Problem statement
In the lines below, look for "SingleSpace". Copy each line where it appears.

Segment Start: Exercise material

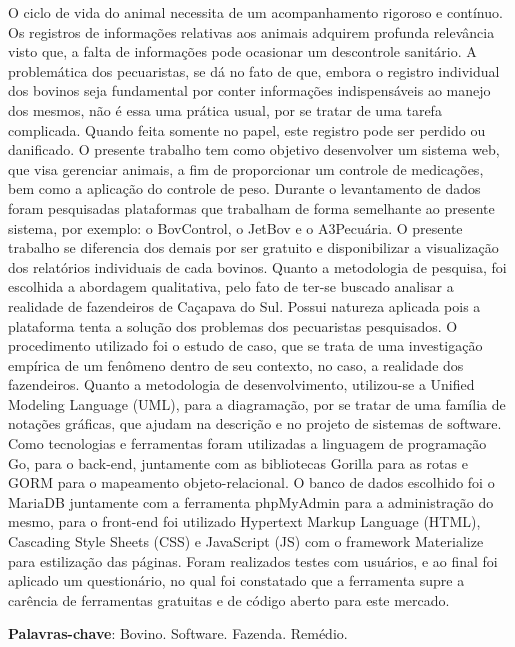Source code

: %
%

\begin{RESUMO}
\thispagestyle{empty}
	\begin{SingleSpace}

		\hspace{-1.2 cm}  O ciclo de vida do animal necessita de um acompanhamento rigoroso e contínuo. Os registros de informações relativas aos animais adquirem profunda relevância visto que, a falta de informações pode ocasionar um descontrole sanitário. A problemática dos pecuaristas, se dá no fato de que, embora o registro individual dos bovinos seja fundamental por conter informações indispensáveis ao manejo dos mesmos, não é essa uma prática usual, por se tratar de uma tarefa  complicada. Quando feita somente no papel, este registro pode ser perdido ou danificado. O presente trabalho tem como objetivo desenvolver um sistema web, que visa gerenciar animais, a fim de proporcionar um controle de medicações, bem como a aplicação do controle de peso. Durante o levantamento de dados foram pesquisadas plataformas que trabalham de forma semelhante ao presente sistema, por exemplo: o BovControl, o JetBov e o A3Pecuária. O presente trabalho se diferencia dos demais por ser gratuito e disponibilizar a visualização dos relatórios individuais de cada bovinos. Quanto a metodologia de pesquisa, foi escolhida a abordagem qualitativa, pelo fato de ter-se buscado analisar a realidade de fazendeiros de Caçapava do Sul. Possui natureza aplicada pois a plataforma tenta a solução dos problemas dos pecuaristas pesquisados. O procedimento utilizado foi o estudo de caso, que se trata de uma investigação empírica de um fenômeno dentro de seu contexto, no caso, a realidade dos fazendeiros. Quanto a metodologia de desenvolvimento, utilizou-se a Unified Modeling Language (UML), para a diagramação, por se tratar de uma família de notações gráficas, que ajudam na descrição e no projeto de sistemas de software. Como tecnologias e ferramentas foram utilizadas a linguagem de programação Go, para o back-end, juntamente com as bibliotecas Gorilla para as rotas e GORM para o mapeamento objeto-relacional. O banco de dados escolhido foi o MariaDB juntamente com a ferramenta phpMyAdmin para a administração do mesmo, para o front-end foi utilizado Hypertext Markup Language (HTML), Cascading Style Sheets (CSS) e JavaScript (JS) com o framework Materialize para estilização das páginas. Foram realizados testes com usuários, e ao final foi aplicado um questionário, no qual foi constatado que a ferramenta supre a carência de ferramentas gratuitas e de código aberto para este mercado.

		\vspace*{0.5cm}\hspace{-1.3 cm}\textbf{Palavras-chave}: Bovino. Software. Fazenda. Remédio.

	\end{SingleSpace}

\end{RESUMO}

Segment End: Exercise material

Written answer
	\begin{SingleSpace}
	\end{SingleSpace}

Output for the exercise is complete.